__REQUIRED ACTION__:
Find the line containing "the design. Fundamentally, Flighty" in the listing below. Repeat it exactly, along with each following line up to and including the one containing "email me at the address in my profile.".

__SOURCE INFORMATION__:
═══

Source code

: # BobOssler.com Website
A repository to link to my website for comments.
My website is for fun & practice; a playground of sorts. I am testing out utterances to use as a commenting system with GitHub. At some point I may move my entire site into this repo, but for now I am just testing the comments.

═══

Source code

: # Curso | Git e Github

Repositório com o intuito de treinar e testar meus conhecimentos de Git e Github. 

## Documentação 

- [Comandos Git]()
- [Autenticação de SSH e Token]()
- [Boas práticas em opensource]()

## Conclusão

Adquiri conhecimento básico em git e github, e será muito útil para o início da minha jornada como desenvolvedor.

═══

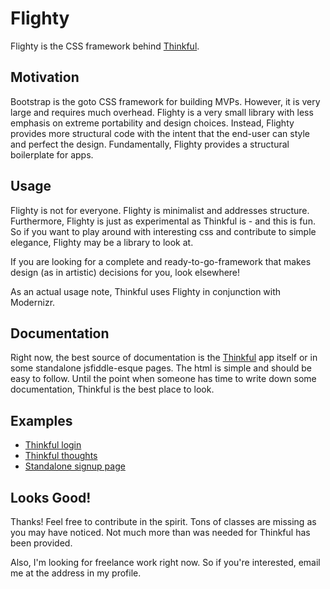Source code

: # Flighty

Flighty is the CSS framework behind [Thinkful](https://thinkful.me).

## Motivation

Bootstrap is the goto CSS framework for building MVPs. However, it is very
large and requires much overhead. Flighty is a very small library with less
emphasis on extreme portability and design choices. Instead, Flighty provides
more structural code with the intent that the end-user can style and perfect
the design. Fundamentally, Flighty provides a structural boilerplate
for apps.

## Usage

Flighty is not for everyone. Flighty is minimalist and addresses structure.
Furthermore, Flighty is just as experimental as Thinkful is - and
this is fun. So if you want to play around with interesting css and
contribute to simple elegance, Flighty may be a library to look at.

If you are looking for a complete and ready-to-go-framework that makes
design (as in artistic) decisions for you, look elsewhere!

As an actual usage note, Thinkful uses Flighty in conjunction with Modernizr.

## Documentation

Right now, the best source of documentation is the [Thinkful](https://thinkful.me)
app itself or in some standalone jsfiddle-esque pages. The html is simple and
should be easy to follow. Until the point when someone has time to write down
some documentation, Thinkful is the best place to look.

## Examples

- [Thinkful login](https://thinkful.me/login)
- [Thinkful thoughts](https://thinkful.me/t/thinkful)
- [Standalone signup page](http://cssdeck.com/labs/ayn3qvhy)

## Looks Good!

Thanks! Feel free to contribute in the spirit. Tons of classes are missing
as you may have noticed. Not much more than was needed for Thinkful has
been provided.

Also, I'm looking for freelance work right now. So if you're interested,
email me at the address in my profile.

═══

__SOLUTION BELOW__:
the design. Fundamentally, Flighty provides a structural boilerplate
for apps.

## Usage

Flighty is not for everyone. Flighty is minimalist and addresses structure.
Furthermore, Flighty is just as experimental as Thinkful is - and
this is fun. So if you want to play around with interesting css and
contribute to simple elegance, Flighty may be a library to look at.

If you are looking for a complete and ready-to-go-framework that makes
design (as in artistic) decisions for you, look elsewhere!

As an actual usage note, Thinkful uses Flighty in conjunction with Modernizr.

## Documentation

Right now, the best source of documentation is the [Thinkful](https://thinkful.me)
app itself or in some standalone jsfiddle-esque pages. The html is simple and
should be easy to follow. Until the point when someone has time to write down
some documentation, Thinkful is the best place to look.

## Examples

- [Thinkful login](https://thinkful.me/login)
- [Thinkful thoughts](https://thinkful.me/t/thinkful)
- [Standalone signup page](http://cssdeck.com/labs/ayn3qvhy)

## Looks Good!

Thanks! Feel free to contribute in the spirit. Tons of classes are missing
as you may have noticed. Not much more than was needed for Thinkful has
been provided.

Also, I'm looking for freelance work right now. So if you're interested,
email me at the address in my profile.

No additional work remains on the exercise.